Hotel design is a specialism that has a short shelf life and is driven by fashion and the media. It is a cyclical process, with interior designers, branding and marketing executives, spurring each other on to find some form of novelty, resulting in a rapid turnover of concepts and ideas. Typically they need something firm as a departure point for their flights of fancy, and this often takes the form of a narrative or story behind the idea. Accordingly they are desperate for some data or facts to trigger their imagination, around which they can shape their concepts, where the holy grail is to capture the imagination of their target audience. As a consequence they are eager for any new analysis of the market, to help them understand the personalities and potential decision making of their prospective customers.
A new Hotel will be competing for the potentially unknown guest, against established competition in the marketplace, so the business needs to generate its own USP. To help determine the USP, one needs to identify the potential customer base, define what will attract them, and start to design for this unknown group of individuals. Therefore the USP has to appeal to the optimum demographic niche, hence the obsession with categorising socio-economic groups (a social science) and ascribing to them hypothetical tastes, personalities and foibles (an artistic interpretation). It is in effect a form of mass psychological profiling, with a large measure of fiction thrown in.
The idea is if you can find a new way to define a demographic, and ascribe to them some exciting and dynamic qualities, you hope that you’ve identified an untapped market, and then the whole business plan can fall into place. You can develop an aspirational design product that relates to this fictional group, and build your whole PR and Marketing strategy around targeting them. At this year’s Sleep Conference, billed as “ Europe’s Hotel and Design Event”, the curators have commissioned 5 design firms to envisage a prototype hotel bedroom. Each room is to cater for one of the five new demographic typologies, the so called “Tribes”, devised by the Sinus Institute:
- Digital Avant-garde
- Sensory Oriented .
In some instances fictional characters were created with their own personalities and stories. More melodramatic than Anita Brookner’s ‘Hotel Du Lac’, the short character studies provide the designers with an individual client (albeit fictional) for whom they can craft and create a room design. The hope is that if this fictional personality is representative of the whole group, then the style and functionality of the room could appeal to a wide consumer base. The results of this are intriguing, and definitely experimental – it is in effect a taste laboratory and therefore an opportunity to ditch all aspects of practicality and to shock and excite.

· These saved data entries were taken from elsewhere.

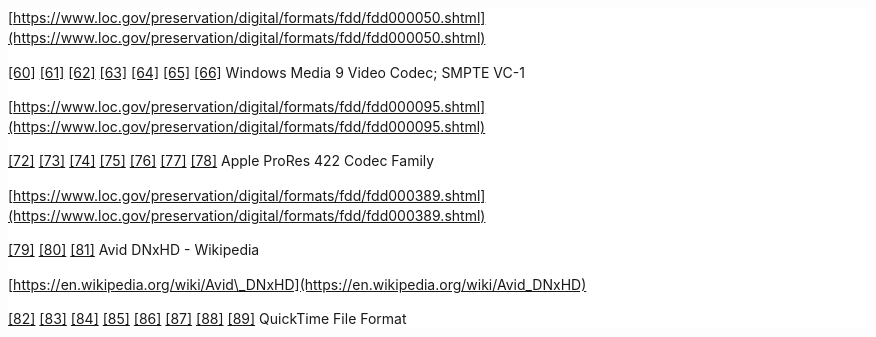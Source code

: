 [https://www.loc.gov/preservation/digital/formats/fdd/fdd000050.shtml](https://www.loc.gov/preservation/digital/formats/fdd/fdd000050.shtml)

[\[60\]](https://www.loc.gov/preservation/digital/formats/fdd/fdd000095.shtml#:~:text=Wikipedia%20VC,broadcast%20and%20video%20industry%20professionals) [\[61\]](https://www.loc.gov/preservation/digital/formats/fdd/fdd000095.shtml#:~:text=According%20to%20the%20Wikipedia%20VC,free%20implementation%20of%20this%20codec) [\[62\]](https://www.loc.gov/preservation/digital/formats/fdd/fdd000095.shtml#:~:text=According%20to%20the%20Wikipedia%20VC,free%20implementation%20of%20this%20codec) [\[63\]](https://www.loc.gov/preservation/digital/formats/fdd/fdd000095.shtml#:~:text=Disclosure%20Decoding%20specification%20is%20an,Adoption) [\[64\]](https://www.loc.gov/preservation/digital/formats/fdd/fdd000095.shtml#:~:text=H.261%2C%20H.263%2C%20MPEG,broadcast%20and%20video%20industry%20professionals) [\[65\]](https://www.loc.gov/preservation/digital/formats/fdd/fdd000095.shtml#:~:text=Adoption) [\[66\]](https://www.loc.gov/preservation/digital/formats/fdd/fdd000095.shtml#:~:text=Licensing%20and%20patents%20According%20to,exclusive%20licensing%20body) Windows Media 9 Video Codec; SMPTE VC-1

[https://www.loc.gov/preservation/digital/formats/fdd/fdd000095.shtml](https://www.loc.gov/preservation/digital/formats/fdd/fdd000095.shtml)

[\[72\]](https://www.loc.gov/preservation/digital/formats/fdd/fdd000389.shtml#:~:text=Apple%20ProRes%20is%20a%20family,Apple%20ProRes%204444%20Codec%20Family) [\[73\]](https://www.loc.gov/preservation/digital/formats/fdd/fdd000389.shtml#:~:text=ProRes%20was%20designed%20to%20be,the%20majority%20of%20FCP%20users) [\[74\]](https://www.loc.gov/preservation/digital/formats/fdd/fdd000389.shtml#:~:text=The%20key%20character%20traits%20that,422%20family%20are%20support%20for) [\[75\]](https://www.loc.gov/preservation/digital/formats/fdd/fdd000389.shtml#:~:text=While%20detailed%20technical%20information%20on,bitstream%20syntax%2C%20the%20bitstream%20element) [\[76\]](https://www.loc.gov/preservation/digital/formats/fdd/fdd000389.shtml#:~:text=While%20detailed%20technical%20information%20on,available%20for%20a%20fee) [\[77\]](https://www.loc.gov/preservation/digital/formats/fdd/fdd000389.shtml#:~:text=ProRes%20codecs%20are%20usually%20contained,See%20Notes%20for%20more%20information) [\[78\]](https://www.loc.gov/preservation/digital/formats/fdd/fdd000389.shtml#:~:text=but%20rather%20,which%20details%20the%20frame_size%20and) Apple ProRes 422 Codec Family

[https://www.loc.gov/preservation/digital/formats/fdd/fdd000389.shtml](https://www.loc.gov/preservation/digital/formats/fdd/fdd000389.shtml)

[\[79\]](https://en.wikipedia.org/wiki/Avid_DNxHD#:~:text=Avid%20DNxHD%20%28,3%20standard.%5B%201) [\[80\]](https://en.wikipedia.org/wiki/Avid_DNxHD#:~:text=DNxHD%20is%20a%20video%20codec,in%20a%20%2059%20container) [\[81\]](https://en.wikipedia.org/wiki/Avid_DNxHD#:~:text=On%20February%2013%2C%202008%2C%20Avid,3%20standard.%5B%202) Avid DNxHD \- Wikipedia

[https://en.wikipedia.org/wiki/Avid\_DNxHD](https://en.wikipedia.org/wiki/Avid_DNxHD)

[\[82\]](https://www.loc.gov/preservation/digital/formats/fdd/fdd000052.shtml#:~:text=File%20format%20that%20wraps%20video%2C,versions%207%20and%208) [\[83\]](https://www.loc.gov/preservation/digital/formats/fdd/fdd000052.shtml#:~:text=Specialists%20describe%20QuickTime%20atoms%20as,type%2C%20and%20a%20data%20payload) [\[84\]](https://www.loc.gov/preservation/digital/formats/fdd/fdd000052.shtml#:~:text=MJPEG%20%2C%20%2036%2C%20AAC,documentation) [\[85\]](https://www.loc.gov/preservation/digital/formats/fdd/fdd000052.shtml#:~:text=LC%20experience%20or%20existing%20holdings,Digital%20And%20Physical%20Media) [\[86\]](https://www.loc.gov/preservation/digital/formats/fdd/fdd000052.shtml#:~:text=As%20of%20February%202012%2C%20two,the%20file%20wrapper%20per%20se) [\[87\]](https://www.loc.gov/preservation/digital/formats/fdd/fdd000052.shtml#:~:text=Disclosure%20Fully%20documented,See%20information%20on%20the) [\[88\]](https://www.loc.gov/preservation/digital/formats/fdd/fdd000052.shtml#:~:text=Technical%20metadata%20is%20in%20the,Writer) [\[89\]](https://www.loc.gov/preservation/digital/formats/fdd/fdd000052.shtml#:~:text=Transparency%20The%20file%20format%20is,documentation) QuickTime File Format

Ideas included a WC in a library, a bed on the ceiling, a shower in a small cubicle that you couldn’t reach without a ladder, a bed in a small pod that you had to crouch in, and an elegant room designed around a large bath with a small Zen garden.
This is in essence the difficulty of hotel design, to create something novel with care and quality, which will be inspirational and stimulating to each individual on a personal level, whilst appealing to as wide a group as possible, oh and not forgetting practicality!
However considering the focus of the whole exhibition for the upper end of the market, one could perhaps have more fun trying to define the personalities and characteristics of the untapped sectors, seeking ways to lure them into the hotel for a night.
- The Caravan –clubber: Doesn’t frequent hotels for leisure as they own a mobile caravan, so they can bring the comforts of home with them wherever they roam. Only uses a hotel or B&B. when they get a flat tyre on the Autoroute Du Soleil and miss the ferry from Dunkerque. Looking for an inexpensive place that has ample parking, and vacancies after 11:00pm.
- The Stingy-uncle: Will occasionally book a hotel when obliged to attend an unwanted family function or bitter re-union- the whole weekend is hoped to be quickly forgotten, so they don’t want an expensive reminder when the credit card bill arrives the following month. Doesn’t have a high disposable income, so will go to Booking dot com to find the cheapest last minute deal, and may then follow up on trip advisor, to make sure that there are no horror stories of bed-bugs or legionella.
- The style-vacuum: Thinks Donald Trump is the arbiter of taste and excellence, therefore will expect everything to be gilded and glowing like Trump Tower. Presumably likes golf, not for the scenery and fresh air, but for the fashion. Will loyally follow a brand where they like the breakfast menu or the free cookie. Knows and cares little about the general location, as they will arrive and depart by taxi, they expect the experience to be identical from one hotel to the next.